Magistrado ponente: Gerardo Botero Zuluaga

Radicación n.° 56522 GERARDO BOTERO ZULUAGA Magistrado ponente STL9550-2019 Radicación n.° 56522 Acta 24 Bogotá, D. C., diecisiete (17) de julio de dos mil diecinueve (2019). Procede la Sala a pronunciarse, en primera instancia, respecto de la demanda de tutela presentada por CAROLINA GONZÁLEZ CASTRO, contra la SALA LABORAL DEL TRIBUNAL SUPERIOR DEL DISTRITO JUDICIAL DE CALI, trámite al cual se vinculó al JUZGADO DIECISÉIS LABORAL DEL CIRCUITO de igual ciudad.

I.

ANTECEDENTES La accionante instaura la presente súplica constitucional con el propósito de obtener el amparo de su derecho fundamental al debido proceso, presuntamente vulnerado por la autoridad judicial convocada. Manifiesta como sustento de sus pretensiones que el señor Francisco Ortis Leiva, quien en su calidad de auxiliar de enfermería se encargó de los cuidados de su señor padre Segundo González, promovió demanda ordinaria laboral en su contra con el fin de obtener «el pago de su seguridad social, prestaciones sociales e indemnizaciones laborales».

Expone que el conocimiento del asunto le correspondió por reparto al Juzgado Dieciséis Laboral del Circuito de Cali, juicio al cual se vinculó como litis consorcio necesario a su medio hermano Diego Fernando González.
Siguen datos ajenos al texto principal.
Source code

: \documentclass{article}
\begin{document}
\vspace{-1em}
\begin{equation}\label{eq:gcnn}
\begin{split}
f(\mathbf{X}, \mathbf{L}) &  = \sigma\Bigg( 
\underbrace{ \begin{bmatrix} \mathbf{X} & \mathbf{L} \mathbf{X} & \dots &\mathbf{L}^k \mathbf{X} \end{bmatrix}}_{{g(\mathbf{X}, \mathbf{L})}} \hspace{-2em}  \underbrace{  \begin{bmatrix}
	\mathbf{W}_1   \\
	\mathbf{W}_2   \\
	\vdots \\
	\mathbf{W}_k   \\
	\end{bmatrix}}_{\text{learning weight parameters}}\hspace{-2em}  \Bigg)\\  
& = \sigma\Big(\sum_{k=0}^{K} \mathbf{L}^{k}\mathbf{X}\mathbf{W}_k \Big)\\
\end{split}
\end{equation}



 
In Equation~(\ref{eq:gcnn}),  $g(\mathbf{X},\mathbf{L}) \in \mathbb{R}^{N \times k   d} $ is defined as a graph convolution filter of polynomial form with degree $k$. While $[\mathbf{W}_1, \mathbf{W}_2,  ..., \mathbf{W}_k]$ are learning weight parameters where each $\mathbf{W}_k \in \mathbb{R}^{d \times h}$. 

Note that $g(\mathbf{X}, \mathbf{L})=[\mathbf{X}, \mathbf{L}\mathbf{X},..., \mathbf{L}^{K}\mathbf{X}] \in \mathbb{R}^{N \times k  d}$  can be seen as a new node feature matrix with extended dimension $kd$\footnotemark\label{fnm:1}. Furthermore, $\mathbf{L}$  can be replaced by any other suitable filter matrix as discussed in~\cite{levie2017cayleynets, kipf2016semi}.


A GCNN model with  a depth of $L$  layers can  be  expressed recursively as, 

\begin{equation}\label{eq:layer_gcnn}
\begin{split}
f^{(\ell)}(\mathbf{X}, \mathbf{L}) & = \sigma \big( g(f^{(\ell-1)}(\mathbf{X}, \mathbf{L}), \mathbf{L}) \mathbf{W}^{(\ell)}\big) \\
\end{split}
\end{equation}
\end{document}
Indica que el Juzgado de conocimiento, mediante sentencia del 28 de septiembre de 2017, no accedió a las pretensiones de la demanda «al considerar que su comportamiento frente al demandante estaba justificado en razón a la obligación legal, constitucional y jurisprudencial que le asistía en velar por la salvaguarda de su padre y no por un interés en subordinar laboralmente al demandante», decisión que apelada por el señor Francisco Ortis Leiva, fue revocada por parte de la Sala Laboral del Tribunal Superior del Distrito Judicial de Cali, el 10 de abril de 2019, para en su lugar, declarar la existencia de un contrato de trabajo verbal entre el demandante y Carolina González, y condenarla al pago de la indemnización moratoria señalada en el artículo 65 del Código Sustantivo del Trabajo y de la Seguridad Social.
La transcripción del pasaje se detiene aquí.